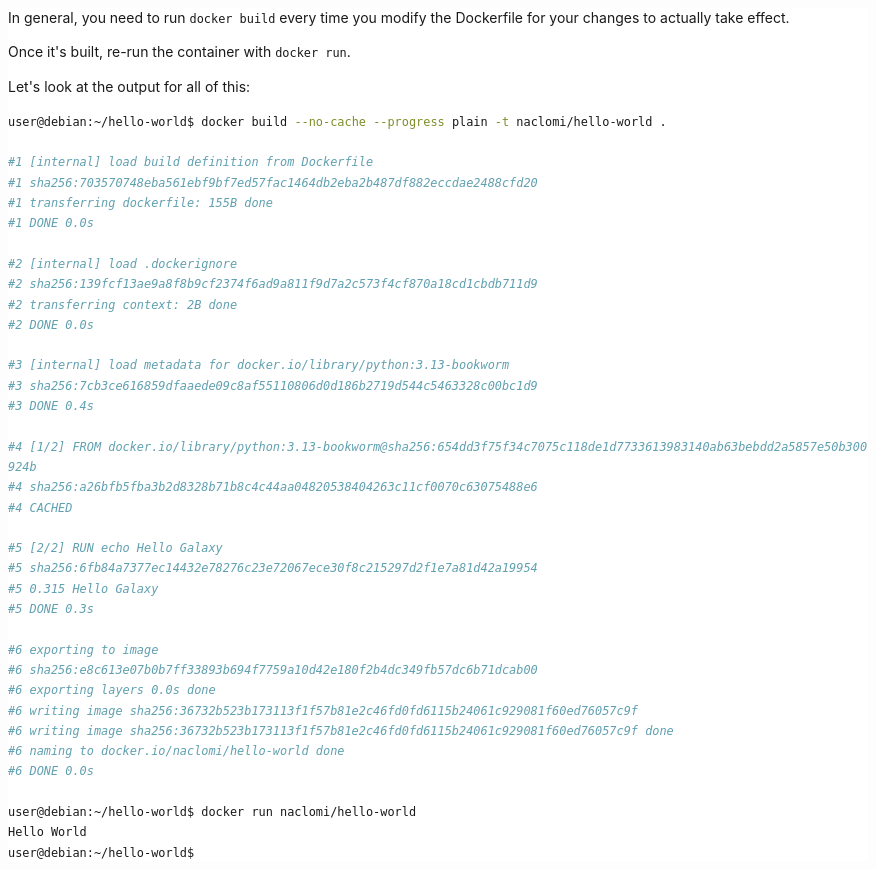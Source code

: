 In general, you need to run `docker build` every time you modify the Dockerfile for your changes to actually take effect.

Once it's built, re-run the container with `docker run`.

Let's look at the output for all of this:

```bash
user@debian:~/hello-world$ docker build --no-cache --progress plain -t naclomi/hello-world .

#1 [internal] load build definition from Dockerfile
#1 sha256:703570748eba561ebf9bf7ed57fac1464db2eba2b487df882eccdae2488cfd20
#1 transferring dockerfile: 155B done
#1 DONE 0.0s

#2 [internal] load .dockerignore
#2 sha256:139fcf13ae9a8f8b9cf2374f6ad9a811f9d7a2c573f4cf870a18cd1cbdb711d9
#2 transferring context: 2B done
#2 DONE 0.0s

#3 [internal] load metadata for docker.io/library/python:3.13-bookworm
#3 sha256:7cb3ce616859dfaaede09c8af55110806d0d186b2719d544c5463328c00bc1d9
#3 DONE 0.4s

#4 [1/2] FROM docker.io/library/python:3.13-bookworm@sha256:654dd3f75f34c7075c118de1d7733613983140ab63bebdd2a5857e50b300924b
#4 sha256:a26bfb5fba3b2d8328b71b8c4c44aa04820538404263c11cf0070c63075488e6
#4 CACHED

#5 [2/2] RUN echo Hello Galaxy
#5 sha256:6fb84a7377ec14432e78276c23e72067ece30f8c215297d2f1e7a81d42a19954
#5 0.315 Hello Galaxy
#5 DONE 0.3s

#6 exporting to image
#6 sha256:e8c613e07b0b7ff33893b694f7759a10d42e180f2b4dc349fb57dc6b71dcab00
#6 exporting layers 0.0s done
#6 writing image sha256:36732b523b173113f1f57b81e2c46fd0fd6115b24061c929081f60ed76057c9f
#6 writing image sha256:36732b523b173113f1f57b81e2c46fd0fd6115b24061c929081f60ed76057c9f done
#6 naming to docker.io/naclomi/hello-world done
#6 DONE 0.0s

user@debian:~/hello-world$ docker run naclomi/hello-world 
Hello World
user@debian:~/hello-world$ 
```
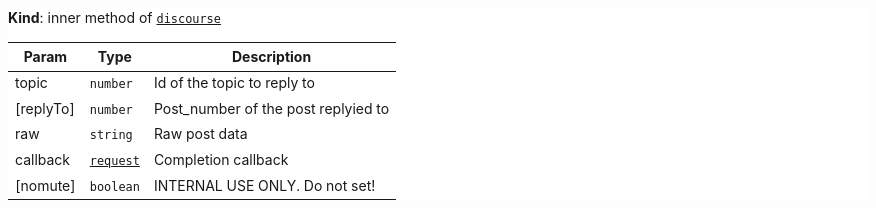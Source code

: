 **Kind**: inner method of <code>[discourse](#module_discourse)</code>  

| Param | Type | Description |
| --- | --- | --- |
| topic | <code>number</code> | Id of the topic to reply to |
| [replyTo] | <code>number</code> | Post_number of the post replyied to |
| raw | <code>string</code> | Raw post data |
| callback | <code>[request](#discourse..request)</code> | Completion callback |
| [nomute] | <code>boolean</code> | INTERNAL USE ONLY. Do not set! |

------------------------------------------------------------

▶ [Aim of the task]:
Reply with the number of lines in the preceding entries that contain "transferring", and no other words.

▶ [Task solution]:
2